The Voice of the Heat – Michael Baiamonte in the new issue of FIU Magazine


Announcing the 2010-2011 Starting Lineup (press play)


By Sissi Aguila ’99, MA ’08South Florida sports fans know the voice and his trademark introduction, “Aaaannnnd noooowwww staaaand up and make some nooooise for your Miiiamiiii HEEEAAAT!”

As the public address announcer for the Miami Heat since 1990, FIU business graduate Michael Baiamonte ’86 has called the plays for many of the NBA’s biggest stars – Alonzo Mourning, Dwyane Wade, Shaquille O’Neal and now LeBron James and Chris Bosh. He was the voice in the arena when the HEAT clinched the 2006 NBA Championship. And in 2010 he introduced “The Three Kings,” as Wade, Bosh and James have been dubbed, to an arena full of fans anxious for another championship.

Baiamonte is one of South Florida’s most recognizable announcers, receiving national recognition when USA Today referred to his “Goooooood Mourning!” call for an Alonzo Mourning dunk as, “The best call by a Public Address Announcer.”

Now in his 20th season with the HEAT, Baiamonte’s career as a sportscaster started more than 30 years ago when he filled out his application to attend FIU.

“I had to write what I was most proud of,” says Baiamonte, a Lifetime Member of the Alumni Association. “I’d asked the principal at my high school, Gulliver Prep, if we could get an announcer for the basketball games. He said, ‘Sure, you can do it.’ So I did.”

Now retired, assistant athletic director for media relations Rich Kelch was FIU’s sports information director then. Kelch was looking for an announcer for the new basketball team and came across the application. He called Baiamonte and said, “You’re our guy.”

Baiamonte became the official voice of the FIU Sunblazers, who didn’t have an arena yet, announcing play-by-play at local high schools and the James L. Knight Center.

“Nothing about it made sense,” says Baiamonte of the games played at the James L. Knight Center. “There was a fancy foyer and the audience sat on one side. It was crazy, but I loved it. I got to meet people who would eventually give me my big breaks.”

An early break was working with the World Wrestling Federation and its CEO Vince McMahon for two years throughout Miami and Palm Beach.

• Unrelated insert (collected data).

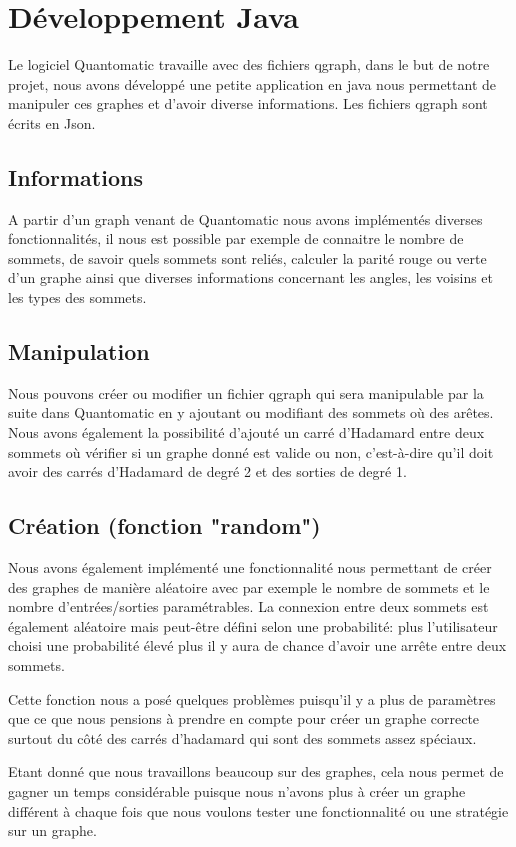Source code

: \documentclass[a4paper,oneside]{book}
\begin{document}
\chapter{Développement Java}
\minitoc
Le logiciel Quantomatic travaille avec des fichiers qgraph, dans le but de notre projet, nous avons  développé une petite application en java nous permettant de manipuler ces graphes et d’avoir diverse informations. Les fichiers qgraph sont écrits en Json.

\section{Informations}
A partir d'un graph venant de Quantomatic nous avons implémentés diverses fonctionnalités, il nous est possible par exemple de connaitre le nombre de sommets, de savoir quels sommets sont reliés, calculer la parité rouge ou verte d'un graphe ainsi que diverses informations concernant les angles, les voisins et les types des sommets.

\section{Manipulation}
Nous pouvons créer ou modifier un fichier qgraph qui sera manipulable par la suite dans Quantomatic en y ajoutant ou modifiant des sommets où des arêtes. Nous avons également la possibilité d'ajouté un carré d'Hadamard entre deux sommets où vérifier si un graphe donné est valide ou non, c'est-à-dire qu'il doit avoir des carrés d'Hadamard de degré 2 et des sorties de degré 1.

\section{Création (fonction "random")}
Nous avons également implémenté une fonctionnalité nous permettant de créer des graphes de manière aléatoire avec par exemple le nombre de sommets et le nombre d'entrées/sorties paramétrables. La connexion entre deux sommets est également aléatoire mais peut-être défini selon une probabilité: plus l'utilisateur choisi une probabilité élevé plus il y aura de chance d'avoir une arrête entre deux sommets.

Cette fonction nous a posé quelques problèmes puisqu'il y a plus de paramètres que ce que nous pensions à prendre en compte pour créer un graphe correcte surtout du côté des carrés d'hadamard qui sont des sommets assez spéciaux.

Etant donné que nous travaillons beaucoup sur des graphes, cela nous permet de gagner un temps considérable puisque nous n'avons plus à créer un graphe différent à chaque fois que nous voulons tester une fonctionnalité ou une stratégie sur un graphe.
\end{document}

Baiamonte continued to attend school and announce FIU games while with the Federation.

After graduating with the university’s first four-year class, Baiamonte went to work for FIU Trustee R. Kirk Landon at American Bankers Insurance Group. At night, he continued as the voice of the Sunblazers.

Because of his connections at the James L. Knight Center, Baiamonte was called to announce an NBA exhibition game there. The NBA was considering starting a team in Miami. He became a back-up announcer in the ’90s after substituting one night during a HEAT-Seattle SuperSonics game.

“When they called me to go down there, I was scared to death,” recalls Baiamonte. “I felt like I needed an oxygen mask.”

A few years later, he became the official announcer for the Miami HEAT. In 1993, Baiamonte left FIU after 12 years.

“I didn’t want to leave,” he says. “But my time was taken up with my day job, the HEAT, and I was emceeing more and more special events.”

In 1999, Baiamonte finally quit his day job in corporate America too. “It got to the point that I was out of the office a couple days a week,” he says.

“I was lucky,” says Baiamonte. “My kids were born outside of the HEAT’s season.” His wife Natalie went into labor with oldest, Arissa, 16, during an exhibition game. Baiamonte now has three teenage girls: Janae, Ilana, and Arissa.

Baiamonte has a studio at home where he does voiceovers and commercials for several clients, including Brandsmart USA, Mercedes-Benz and Nike. He emcees special events throughout South Florida, such as the Miami Children’s Hospital Diamond Ball. He returned to FIU last fall when he emceed the football home opener against Rutgers.

But on HEAT game days, he spends the morning learning the script and brushing up on the players from both teams, while trying not to talk too much.

Baiamonte says as a kid he was always drawn to the announcer in the arena. “I really enjoy entertaining the fans,” he adds. “That give – back and forth – is what I love.”